Wird der FC Bayern München bei der Berichterstattung in Deutschlands Medien bevorzugt? Für Newsroom.de-Autor Ole Heinrich steht fest, dass ARD und ZDF mit dem Verein von Schweinsteiger und Lahm sympathisieren. Eine Herzensangelegenheit.

Dortmund - In einem Gastbeitrag für Newsroom.de analysiert Ole Heinrich, dass Borussia Dortmund trotz Trainer Jürgen Klopp gegen die mediale Übermacht von Bayern München nicht ankommt, die Öffentlichkeitsarbeit vom BVB sei weiterhin eine Ein-Mann-Show und ganz auf den Dortmunder Sympathieträger zugeschnitten.

Für Ole Heinrich ist es ein Fehler, dass der BVB beispielsweise noch immer keinen Dortmunder Fußballkommentator bei ARD oder ZDF etablieren konnte.

 

Unser Autor Ole Heinrich kritisiert die Begeisterung vieler Medien für den FC Bayern München. Vereinen wie Borussia Dortmund fehle die mediale Lobby, so Fußball-Experte Heinrich. Foto: NEWSROOM

 

 

Die Bundesligasaison 2013/2014 ist abgeschlossen. Das Pokalfinale ist entschieden. Zeit, sich noch einmal vor der Weltmeisterschaft in Brasilien mit dem journalistischen Abschluss der Bundesligasaison zu beschäftigen.

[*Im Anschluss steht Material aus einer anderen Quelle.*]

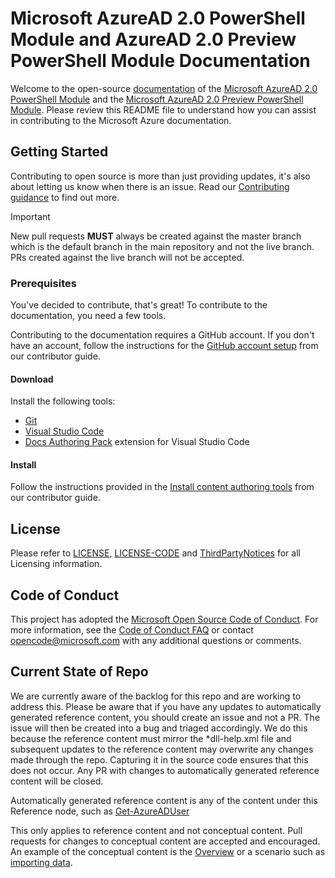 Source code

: # Microsoft AzureAD 2.0 PowerShell Module and AzureAD 2.0 Preview PowerShell Module Documentation

Welcome to the open-source [documentation](https://docs.microsoft.com/azure) of the [Microsoft AzureAD 2.0 PowerShell Module](https://docs.microsoft.com/powershell/module/azuread/?view=azureadps-2.0) and the [Microsoft AzureAD 2.0 Preview PowerShell Module](https://docs.microsoft.com/powershell/module/azuread/?view=azureadps-2.0-preview). Please review this README file to understand how you can assist in contributing to the Microsoft Azure documentation.

## Getting Started

Contributing to open source is more than just providing updates, it's also about letting us know when there is an issue. Read our [Contributing guidance](CONTRIBUTING.md) to find out more.

> [!IMPORTANT]
> New pull requests **MUST** always be created against the master branch which is the default branch in the main repository and not the live branch. PRs created against the live branch will not be accepted.

### Prerequisites

You've decided to contribute, that's great! To contribute to the documentation, you need a few tools.

Contributing to the documentation requires a GitHub account. If you don't have an account, follow the instructions for the [GitHub account setup](https://docs.microsoft.com/contribute/get-started-setup-github) from our contributor guide.

#### Download

Install the following tools:

* [Git](https://git-scm.com/download)
* [Visual Studio Code](https://code.visualstudio.com/Download)
* [Docs Authoring Pack](https://marketplace.visualstudio.com/items?itemName=docsmsft.docs-authoring-pack) extension for Visual Studio Code

#### Install

Follow the instructions provided in the [Install content authoring tools](https://docs.microsoft.com/contribute/get-started-setup-tools) from our contributor guide.

## License

Please refer to [LICENSE](LICENSE), [LICENSE-CODE](LICENSE-CODE) and [ThirdPartyNotices](ThirdPartyNotices.md) for all Licensing information.

## Code of Conduct

This project has adopted the [Microsoft Open Source Code of Conduct](https://opensource.microsoft.com/codeofconduct/).
For more information, see the [Code of Conduct FAQ](https://opensource.microsoft.com/codeofconduct/faq/) or contact [opencode@microsoft.com](mailto:opencode@microsoft.com) with any additional questions or comments.

## Current State of Repo
We are currently aware of the backlog for this repo and are working to address this.  Please be aware that if you have any updates to automatically generated reference content, you should create an issue and not a PR.  The issue will then be created into a bug and triaged accordingly.  We do this because the reference content must mirror the &#42;dll-help.xml file and subsequent updates to the reference content may overwrite any changes made through the repo.  Capturing it in the source code ensures that this does not occur.  Any PR with changes to automatically generated reference content will be closed.  

Automatically generated reference content is any of the content under this Reference node, such as [Get-AzureADUser](https://docs.microsoft.com/powershell/module/AzureAD/Get-AzureADUser?view=azureadps-2.0)

This only applies to reference content and not conceptual content.  Pull requests for changes to conceptual content are accepted and encouraged.  An example of the conceptual content is the [Overview](https://docs.microsoft.com/powershell/azure/active-directory/overview?view=azureadps-2.0) or a scenario such as [importing data](https://docs.microsoft.com/powershell/azure/active-directory/importing-data?view=azureadps-2.0).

Der BVB scheint sich als zweite Konstante der Liga zu etablieren, aber was spielt das aus journalistischer Sicht für eine Rolle?

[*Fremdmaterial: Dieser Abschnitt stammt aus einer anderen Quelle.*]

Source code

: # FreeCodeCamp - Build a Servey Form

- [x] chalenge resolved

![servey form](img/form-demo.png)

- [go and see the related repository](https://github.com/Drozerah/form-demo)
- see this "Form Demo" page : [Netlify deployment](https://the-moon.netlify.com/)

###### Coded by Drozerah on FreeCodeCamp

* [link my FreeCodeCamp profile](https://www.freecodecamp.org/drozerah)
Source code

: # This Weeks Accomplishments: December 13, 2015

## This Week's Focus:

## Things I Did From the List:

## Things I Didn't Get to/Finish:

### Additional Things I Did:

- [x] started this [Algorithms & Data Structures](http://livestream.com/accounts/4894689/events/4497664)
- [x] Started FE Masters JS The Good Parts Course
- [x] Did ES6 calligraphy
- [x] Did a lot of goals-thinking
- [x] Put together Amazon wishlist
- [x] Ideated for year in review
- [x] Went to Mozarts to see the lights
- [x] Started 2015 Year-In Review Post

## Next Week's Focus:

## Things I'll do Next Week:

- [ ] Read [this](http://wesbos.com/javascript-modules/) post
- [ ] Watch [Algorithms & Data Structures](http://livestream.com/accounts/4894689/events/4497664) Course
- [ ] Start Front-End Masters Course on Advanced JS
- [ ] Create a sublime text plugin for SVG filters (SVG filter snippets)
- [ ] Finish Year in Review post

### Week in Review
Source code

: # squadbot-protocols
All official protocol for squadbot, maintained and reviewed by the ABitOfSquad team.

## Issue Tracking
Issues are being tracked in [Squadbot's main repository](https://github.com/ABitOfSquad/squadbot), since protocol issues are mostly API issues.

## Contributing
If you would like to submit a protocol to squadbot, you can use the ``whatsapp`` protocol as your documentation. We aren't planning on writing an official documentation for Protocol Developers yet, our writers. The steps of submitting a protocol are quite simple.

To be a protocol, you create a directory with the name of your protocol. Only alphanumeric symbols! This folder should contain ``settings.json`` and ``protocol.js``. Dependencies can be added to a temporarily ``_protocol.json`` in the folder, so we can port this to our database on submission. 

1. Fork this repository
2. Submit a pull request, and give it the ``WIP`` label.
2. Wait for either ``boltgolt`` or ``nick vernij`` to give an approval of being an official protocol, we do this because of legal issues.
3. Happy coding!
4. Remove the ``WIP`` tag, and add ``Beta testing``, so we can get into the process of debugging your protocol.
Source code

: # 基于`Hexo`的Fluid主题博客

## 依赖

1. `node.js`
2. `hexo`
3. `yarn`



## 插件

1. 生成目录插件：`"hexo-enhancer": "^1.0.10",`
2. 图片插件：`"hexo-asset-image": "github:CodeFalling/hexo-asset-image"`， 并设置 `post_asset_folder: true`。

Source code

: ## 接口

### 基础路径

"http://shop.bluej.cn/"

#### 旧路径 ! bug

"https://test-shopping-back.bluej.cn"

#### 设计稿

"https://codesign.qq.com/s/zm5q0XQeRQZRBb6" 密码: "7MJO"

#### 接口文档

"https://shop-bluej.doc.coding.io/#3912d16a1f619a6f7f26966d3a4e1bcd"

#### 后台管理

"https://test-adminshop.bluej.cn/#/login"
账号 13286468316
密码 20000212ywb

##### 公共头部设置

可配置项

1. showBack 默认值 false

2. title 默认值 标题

Einen tiefen Einblick gab dabei eher ungewollt die Berichterstattung der ARD vom Pokalfinale am vergangenen Samstag.

Zuerst soll hier aber noch einmal auf einen in der breiteren Öffentlichkeit leider weniger beachteten Artikel von Peter Ahrens und Maximilian Rau zum Konflikt zwischen Jürgen Klopp und dem ZDF-Moderator Jochen Breyer nach der Champions League Niederlage gegen Real Madrid verwiesen werden, der allein schon in der Vielzahl der Berichte und Kommentare untergehen musste.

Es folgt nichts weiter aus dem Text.